Breathing Exercises can bring the mind to a pleasant state by enhancing and regulating the life force in the system. Breathing is something one can control and regulate; it is a useful tool for achieving a relaxed and clear state of mind. Practicing regular, mindful breathing exercise can be calming and energizing and can even help with stress-related health problems ranging from panic attacks to digestive disorders.
The ancient Yogis developed a number of breathing techniques to optimize the benefits of Prana. In Yoga, Pranayama is used as a separate practice in itself to help clear and purify the body and mind. It is also used as a preparation for meditation. In asanas, the practice of postures, breathing exercises help optimize the benefits of the practice and mind focus.
Types of Breathing Exercises
Breathing Exercises comprise several of them in different kinds. A few basic breathing exercises illustrated below are the ones an individual can follow:
•Deep Breathing: This is also known as Complete Breathing.

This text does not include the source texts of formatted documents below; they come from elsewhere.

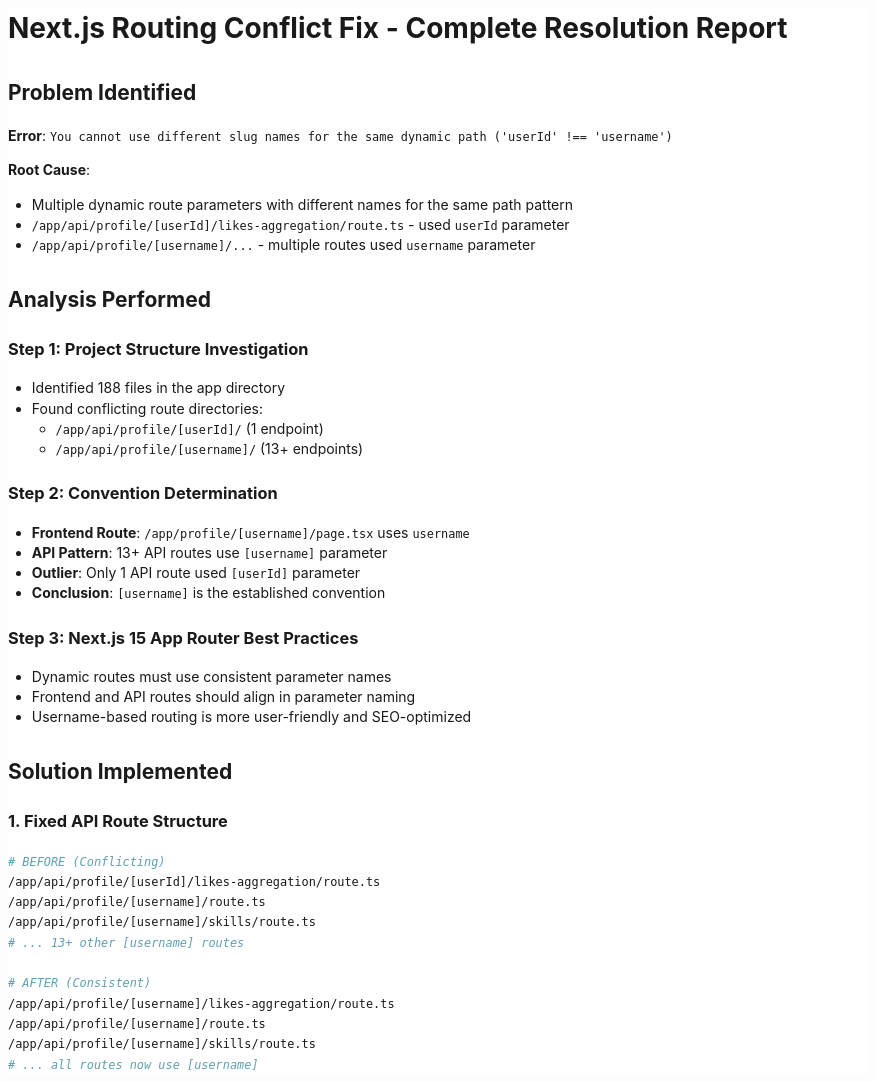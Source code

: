 # Next.js Routing Conflict Fix - Complete Resolution Report

## Problem Identified

**Error**: `You cannot use different slug names for the same dynamic path ('userId' !== 'username')`

**Root Cause**: 
- Multiple dynamic route parameters with different names for the same path pattern
- `/app/api/profile/[userId]/likes-aggregation/route.ts` - used `userId` parameter
- `/app/api/profile/[username]/...` - multiple routes used `username` parameter

## Analysis Performed

### Step 1: Project Structure Investigation
- Identified 188 files in the app directory
- Found conflicting route directories:
  - `/app/api/profile/[userId]/` (1 endpoint)
  - `/app/api/profile/[username]/` (13+ endpoints)

### Step 2: Convention Determination
- **Frontend Route**: `/app/profile/[username]/page.tsx` uses `username`
- **API Pattern**: 13+ API routes use `[username]` parameter
- **Outlier**: Only 1 API route used `[userId]` parameter
- **Conclusion**: `[username]` is the established convention

### Step 3: Next.js 15 App Router Best Practices
- Dynamic routes must use consistent parameter names
- Frontend and API routes should align in parameter naming
- Username-based routing is more user-friendly and SEO-optimized

## Solution Implemented

### 1. Fixed API Route Structure
```bash
# BEFORE (Conflicting)
/app/api/profile/[userId]/likes-aggregation/route.ts
/app/api/profile/[username]/route.ts
/app/api/profile/[username]/skills/route.ts
# ... 13+ other [username] routes

# AFTER (Consistent)
/app/api/profile/[username]/likes-aggregation/route.ts
/app/api/profile/[username]/route.ts
/app/api/profile/[username]/skills/route.ts
# ... all routes now use [username]
```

One first needs to sit down in a relaxed position and watch the path of breath, making both inhalation and exhalation as fully as achievable. It is advised to breathe deep into the belly, then into the chest and eventually into the shoulders and throat. Later, one needs to exhale, inverting the order, and repeating it a number of times.
•Breath of Fire: This is a speedy, diaphragmatic breathing using rapid, light breaths formed by snapping in the muscles of the abdomen in quick progression.
•Alternate Nostril Breathing: This is an unhurried, systematic breath which works on the central nervous system and results in increased easiness and deeper sleep. One needs to close off the right nostril with the right hand and breathe deeply through the left nostril. When the breath is full, one should close off the left nostril and exhale through the right side. When the breath is empty again, one must inhale again through the right side, shifting when full and exhaling on the left. The outline is to inhale-switch-exhale which should be continued 20 times or more on each side.
•Bandhas: "Bandha" means lock, and the bandhas of pranayama are processes of holding the breath and locking it into specific parts of the body. There are three fundamental bandhas - chin lock, abdominal lock and anal lock; that works on preservation of the breath in the three key areas of the body.
Thus, breathing exercises are extremely helpful in overcoming various kinds of breathing and health problems. It acts as a bridge into those functions of the body which are generally ignored by any conscious control.